--- START ---

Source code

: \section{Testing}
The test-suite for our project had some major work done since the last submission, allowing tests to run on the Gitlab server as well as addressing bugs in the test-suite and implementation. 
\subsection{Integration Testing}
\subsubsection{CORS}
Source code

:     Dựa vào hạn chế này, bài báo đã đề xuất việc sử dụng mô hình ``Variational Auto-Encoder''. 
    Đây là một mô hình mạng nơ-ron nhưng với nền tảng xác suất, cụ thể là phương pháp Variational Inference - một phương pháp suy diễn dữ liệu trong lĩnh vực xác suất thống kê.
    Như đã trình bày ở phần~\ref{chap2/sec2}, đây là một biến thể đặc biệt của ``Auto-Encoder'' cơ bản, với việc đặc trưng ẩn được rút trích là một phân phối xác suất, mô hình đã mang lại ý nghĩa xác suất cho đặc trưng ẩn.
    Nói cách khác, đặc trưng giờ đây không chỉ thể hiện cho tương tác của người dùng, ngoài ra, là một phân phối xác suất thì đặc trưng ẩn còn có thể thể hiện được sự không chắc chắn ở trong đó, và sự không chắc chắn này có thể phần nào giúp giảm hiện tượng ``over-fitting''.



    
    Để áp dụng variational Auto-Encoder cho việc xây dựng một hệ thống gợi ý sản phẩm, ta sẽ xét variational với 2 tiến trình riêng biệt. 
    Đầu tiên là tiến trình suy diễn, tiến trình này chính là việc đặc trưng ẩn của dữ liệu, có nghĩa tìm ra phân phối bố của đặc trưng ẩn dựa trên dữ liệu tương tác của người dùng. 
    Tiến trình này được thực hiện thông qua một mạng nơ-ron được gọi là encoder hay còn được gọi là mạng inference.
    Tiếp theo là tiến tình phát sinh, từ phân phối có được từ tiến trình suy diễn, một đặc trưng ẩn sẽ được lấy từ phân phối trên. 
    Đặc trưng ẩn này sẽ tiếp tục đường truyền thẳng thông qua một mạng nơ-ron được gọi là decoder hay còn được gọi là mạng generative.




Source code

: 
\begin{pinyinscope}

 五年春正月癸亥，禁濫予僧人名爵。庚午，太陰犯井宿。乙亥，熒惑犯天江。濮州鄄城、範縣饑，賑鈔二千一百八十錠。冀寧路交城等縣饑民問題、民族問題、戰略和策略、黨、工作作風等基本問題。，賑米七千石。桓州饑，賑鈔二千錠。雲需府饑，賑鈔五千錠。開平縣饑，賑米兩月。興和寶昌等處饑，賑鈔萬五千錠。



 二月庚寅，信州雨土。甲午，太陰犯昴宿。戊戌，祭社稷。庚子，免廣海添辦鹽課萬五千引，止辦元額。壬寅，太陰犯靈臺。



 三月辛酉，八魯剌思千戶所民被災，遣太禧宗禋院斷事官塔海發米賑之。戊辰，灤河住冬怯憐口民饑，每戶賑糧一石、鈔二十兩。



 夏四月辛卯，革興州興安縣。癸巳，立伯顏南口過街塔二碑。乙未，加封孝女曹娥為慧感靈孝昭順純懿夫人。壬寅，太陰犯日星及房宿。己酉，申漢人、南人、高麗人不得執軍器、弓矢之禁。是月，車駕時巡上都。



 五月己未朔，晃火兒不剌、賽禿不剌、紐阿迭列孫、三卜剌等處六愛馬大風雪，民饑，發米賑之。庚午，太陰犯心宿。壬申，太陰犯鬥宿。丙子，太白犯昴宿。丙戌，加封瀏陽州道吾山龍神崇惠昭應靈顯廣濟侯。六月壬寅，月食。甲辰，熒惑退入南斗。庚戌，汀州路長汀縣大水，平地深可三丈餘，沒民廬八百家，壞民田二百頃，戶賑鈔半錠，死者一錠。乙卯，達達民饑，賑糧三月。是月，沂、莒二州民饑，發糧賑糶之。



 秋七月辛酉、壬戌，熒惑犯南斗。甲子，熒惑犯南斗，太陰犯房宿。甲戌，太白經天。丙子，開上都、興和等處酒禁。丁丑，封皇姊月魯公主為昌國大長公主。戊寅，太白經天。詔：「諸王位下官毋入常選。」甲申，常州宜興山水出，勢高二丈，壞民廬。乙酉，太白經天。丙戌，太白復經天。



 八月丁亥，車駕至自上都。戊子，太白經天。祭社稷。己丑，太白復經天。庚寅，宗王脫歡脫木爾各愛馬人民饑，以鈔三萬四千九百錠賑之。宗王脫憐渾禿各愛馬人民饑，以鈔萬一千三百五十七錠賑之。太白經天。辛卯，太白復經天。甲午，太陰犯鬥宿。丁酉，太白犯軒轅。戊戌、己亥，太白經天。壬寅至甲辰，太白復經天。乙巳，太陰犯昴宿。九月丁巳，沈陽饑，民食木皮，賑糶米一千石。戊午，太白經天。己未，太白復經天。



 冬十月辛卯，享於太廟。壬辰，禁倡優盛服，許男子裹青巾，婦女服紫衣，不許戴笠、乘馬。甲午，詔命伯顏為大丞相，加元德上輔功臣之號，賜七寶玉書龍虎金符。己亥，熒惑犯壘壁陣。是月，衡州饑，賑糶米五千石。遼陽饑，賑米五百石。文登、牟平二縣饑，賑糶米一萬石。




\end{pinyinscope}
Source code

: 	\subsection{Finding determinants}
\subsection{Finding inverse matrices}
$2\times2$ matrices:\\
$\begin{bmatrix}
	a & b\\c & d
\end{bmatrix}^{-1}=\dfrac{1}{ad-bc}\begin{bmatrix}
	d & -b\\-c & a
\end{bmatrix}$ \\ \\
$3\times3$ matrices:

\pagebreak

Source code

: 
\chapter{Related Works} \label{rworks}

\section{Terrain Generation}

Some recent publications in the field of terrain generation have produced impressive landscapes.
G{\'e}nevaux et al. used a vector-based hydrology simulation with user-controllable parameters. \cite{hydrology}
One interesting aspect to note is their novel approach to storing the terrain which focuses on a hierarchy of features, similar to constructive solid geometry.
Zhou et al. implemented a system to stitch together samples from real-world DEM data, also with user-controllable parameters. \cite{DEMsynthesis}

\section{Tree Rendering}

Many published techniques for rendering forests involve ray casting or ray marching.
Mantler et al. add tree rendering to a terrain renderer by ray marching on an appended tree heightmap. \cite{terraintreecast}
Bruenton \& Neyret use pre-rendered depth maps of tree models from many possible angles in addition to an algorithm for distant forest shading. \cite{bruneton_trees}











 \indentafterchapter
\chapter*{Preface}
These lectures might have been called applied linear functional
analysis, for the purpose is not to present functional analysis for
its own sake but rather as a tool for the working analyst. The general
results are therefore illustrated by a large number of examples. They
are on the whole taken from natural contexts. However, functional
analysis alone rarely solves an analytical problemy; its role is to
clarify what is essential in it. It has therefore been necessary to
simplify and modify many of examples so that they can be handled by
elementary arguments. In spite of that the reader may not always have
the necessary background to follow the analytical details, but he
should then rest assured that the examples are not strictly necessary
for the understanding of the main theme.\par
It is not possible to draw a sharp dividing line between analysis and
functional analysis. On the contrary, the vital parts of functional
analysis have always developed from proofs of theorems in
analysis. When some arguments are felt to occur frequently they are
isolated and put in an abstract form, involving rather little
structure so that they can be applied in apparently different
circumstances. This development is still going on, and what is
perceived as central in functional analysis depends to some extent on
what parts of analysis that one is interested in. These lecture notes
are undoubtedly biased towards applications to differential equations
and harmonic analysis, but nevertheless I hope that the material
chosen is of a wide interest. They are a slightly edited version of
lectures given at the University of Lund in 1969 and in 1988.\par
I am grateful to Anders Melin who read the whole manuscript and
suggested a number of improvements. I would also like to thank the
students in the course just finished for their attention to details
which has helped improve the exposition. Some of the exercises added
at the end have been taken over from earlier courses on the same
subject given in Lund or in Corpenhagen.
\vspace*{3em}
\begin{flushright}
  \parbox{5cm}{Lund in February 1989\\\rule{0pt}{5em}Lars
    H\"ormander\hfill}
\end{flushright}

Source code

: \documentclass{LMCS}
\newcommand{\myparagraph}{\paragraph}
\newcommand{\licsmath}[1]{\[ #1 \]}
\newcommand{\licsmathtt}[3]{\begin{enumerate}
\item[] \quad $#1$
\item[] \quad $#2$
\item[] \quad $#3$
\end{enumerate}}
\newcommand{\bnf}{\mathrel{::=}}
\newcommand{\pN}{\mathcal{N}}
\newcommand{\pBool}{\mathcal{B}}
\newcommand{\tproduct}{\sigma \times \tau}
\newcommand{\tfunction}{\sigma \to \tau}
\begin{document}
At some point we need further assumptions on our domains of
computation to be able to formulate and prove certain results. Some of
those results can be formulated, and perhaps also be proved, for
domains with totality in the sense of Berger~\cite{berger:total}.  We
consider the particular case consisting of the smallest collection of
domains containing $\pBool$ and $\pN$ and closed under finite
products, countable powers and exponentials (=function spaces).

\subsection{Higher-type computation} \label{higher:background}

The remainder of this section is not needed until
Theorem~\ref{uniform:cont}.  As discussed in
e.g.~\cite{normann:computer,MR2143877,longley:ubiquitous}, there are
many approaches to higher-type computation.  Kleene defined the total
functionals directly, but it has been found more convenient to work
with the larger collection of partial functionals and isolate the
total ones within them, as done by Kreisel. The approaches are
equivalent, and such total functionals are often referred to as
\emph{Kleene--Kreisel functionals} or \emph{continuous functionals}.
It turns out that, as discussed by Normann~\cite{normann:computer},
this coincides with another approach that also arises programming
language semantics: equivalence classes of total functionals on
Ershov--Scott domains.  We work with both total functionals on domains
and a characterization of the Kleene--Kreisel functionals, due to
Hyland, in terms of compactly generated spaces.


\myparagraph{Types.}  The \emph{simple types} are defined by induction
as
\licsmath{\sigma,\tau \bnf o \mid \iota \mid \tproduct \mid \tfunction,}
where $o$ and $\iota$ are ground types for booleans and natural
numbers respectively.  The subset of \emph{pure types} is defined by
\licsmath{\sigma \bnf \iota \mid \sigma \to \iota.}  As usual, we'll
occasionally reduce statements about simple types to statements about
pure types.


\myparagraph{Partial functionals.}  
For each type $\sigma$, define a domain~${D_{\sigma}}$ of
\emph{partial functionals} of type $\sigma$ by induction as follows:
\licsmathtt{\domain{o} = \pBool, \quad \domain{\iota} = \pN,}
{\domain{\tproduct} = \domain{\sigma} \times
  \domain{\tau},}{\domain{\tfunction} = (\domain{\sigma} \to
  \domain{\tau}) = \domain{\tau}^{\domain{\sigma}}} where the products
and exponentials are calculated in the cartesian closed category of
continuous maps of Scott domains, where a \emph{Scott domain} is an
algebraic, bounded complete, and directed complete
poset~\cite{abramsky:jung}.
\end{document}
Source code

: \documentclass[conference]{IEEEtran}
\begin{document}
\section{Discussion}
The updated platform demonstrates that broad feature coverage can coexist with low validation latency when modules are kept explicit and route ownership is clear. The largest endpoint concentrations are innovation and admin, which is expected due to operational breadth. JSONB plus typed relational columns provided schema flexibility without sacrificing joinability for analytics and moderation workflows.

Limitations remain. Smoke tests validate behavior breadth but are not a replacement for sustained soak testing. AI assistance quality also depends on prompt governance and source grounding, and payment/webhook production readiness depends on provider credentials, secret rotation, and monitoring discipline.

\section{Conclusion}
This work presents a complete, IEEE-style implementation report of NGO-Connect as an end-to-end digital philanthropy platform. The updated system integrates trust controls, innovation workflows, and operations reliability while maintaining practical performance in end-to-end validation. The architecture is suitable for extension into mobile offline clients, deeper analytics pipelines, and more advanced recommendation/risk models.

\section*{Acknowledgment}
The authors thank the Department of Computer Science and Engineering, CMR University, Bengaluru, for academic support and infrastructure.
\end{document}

--- END ---

▶ _TASK DIRECTIONS_: From the records above, give again exactly the lines running from the line with "Để áp dụng variational" to the line with "et al. used", inclusive.

▶ _WORKED SOLUTION_:
    Để áp dụng variational Auto-Encoder cho việc xây dựng một hệ thống gợi ý sản phẩm, ta sẽ xét variational với 2 tiến trình riêng biệt. 
    Đầu tiên là tiến trình suy diễn, tiến trình này chính là việc đặc trưng ẩn của dữ liệu, có nghĩa tìm ra phân phối bố của đặc trưng ẩn dựa trên dữ liệu tương tác của người dùng. 
    Tiến trình này được thực hiện thông qua một mạng nơ-ron được gọi là encoder hay còn được gọi là mạng inference.
    Tiếp theo là tiến tình phát sinh, từ phân phối có được từ tiến trình suy diễn, một đặc trưng ẩn sẽ được lấy từ phân phối trên. 
    Đặc trưng ẩn này sẽ tiếp tục đường truyền thẳng thông qua một mạng nơ-ron được gọi là decoder hay còn được gọi là mạng generative.




Source code

: 
\begin{pinyinscope}

 五年春正月癸亥，禁濫予僧人名爵。庚午，太陰犯井宿。乙亥，熒惑犯天江。濮州鄄城、範縣饑，賑鈔二千一百八十錠。冀寧路交城等縣饑民問題、民族問題、戰略和策略、黨、工作作風等基本問題。，賑米七千石。桓州饑，賑鈔二千錠。雲需府饑，賑鈔五千錠。開平縣饑，賑米兩月。興和寶昌等處饑，賑鈔萬五千錠。



 二月庚寅，信州雨土。甲午，太陰犯昴宿。戊戌，祭社稷。庚子，免廣海添辦鹽課萬五千引，止辦元額。壬寅，太陰犯靈臺。



 三月辛酉，八魯剌思千戶所民被災，遣太禧宗禋院斷事官塔海發米賑之。戊辰，灤河住冬怯憐口民饑，每戶賑糧一石、鈔二十兩。



 夏四月辛卯，革興州興安縣。癸巳，立伯顏南口過街塔二碑。乙未，加封孝女曹娥為慧感靈孝昭順純懿夫人。壬寅，太陰犯日星及房宿。己酉，申漢人、南人、高麗人不得執軍器、弓矢之禁。是月，車駕時巡上都。



 五月己未朔，晃火兒不剌、賽禿不剌、紐阿迭列孫、三卜剌等處六愛馬大風雪，民饑，發米賑之。庚午，太陰犯心宿。壬申，太陰犯鬥宿。丙子，太白犯昴宿。丙戌，加封瀏陽州道吾山龍神崇惠昭應靈顯廣濟侯。六月壬寅，月食。甲辰，熒惑退入南斗。庚戌，汀州路長汀縣大水，平地深可三丈餘，沒民廬八百家，壞民田二百頃，戶賑鈔半錠，死者一錠。乙卯，達達民饑，賑糧三月。是月，沂、莒二州民饑，發糧賑糶之。



 秋七月辛酉、壬戌，熒惑犯南斗。甲子，熒惑犯南斗，太陰犯房宿。甲戌，太白經天。丙子，開上都、興和等處酒禁。丁丑，封皇姊月魯公主為昌國大長公主。戊寅，太白經天。詔：「諸王位下官毋入常選。」甲申，常州宜興山水出，勢高二丈，壞民廬。乙酉，太白經天。丙戌，太白復經天。



 八月丁亥，車駕至自上都。戊子，太白經天。祭社稷。己丑，太白復經天。庚寅，宗王脫歡脫木爾各愛馬人民饑，以鈔三萬四千九百錠賑之。宗王脫憐渾禿各愛馬人民饑，以鈔萬一千三百五十七錠賑之。太白經天。辛卯，太白復經天。甲午，太陰犯鬥宿。丁酉，太白犯軒轅。戊戌、己亥，太白經天。壬寅至甲辰，太白復經天。乙巳，太陰犯昴宿。九月丁巳，沈陽饑，民食木皮，賑糶米一千石。戊午，太白經天。己未，太白復經天。



 冬十月辛卯，享於太廟。壬辰，禁倡優盛服，許男子裹青巾，婦女服紫衣，不許戴笠、乘馬。甲午，詔命伯顏為大丞相，加元德上輔功臣之號，賜七寶玉書龍虎金符。己亥，熒惑犯壘壁陣。是月，衡州饑，賑糶米五千石。遼陽饑，賑米五百石。文登、牟平二縣饑，賑糶米一萬石。




\end{pinyinscope}
Source code

: 	\subsection{Finding determinants}
\subsection{Finding inverse matrices}
$2\times2$ matrices:\\
$\begin{bmatrix}
	a & b\\c & d
\end{bmatrix}^{-1}=\dfrac{1}{ad-bc}\begin{bmatrix}
	d & -b\\-c & a
\end{bmatrix}$ \\ \\
$3\times3$ matrices:

\pagebreak

Source code

: 
\chapter{Related Works} \label{rworks}

\section{Terrain Generation}

Some recent publications in the field of terrain generation have produced impressive landscapes.
G{\'e}nevaux et al. used a vector-based hydrology simulation with user-controllable parameters. \cite{hydrology}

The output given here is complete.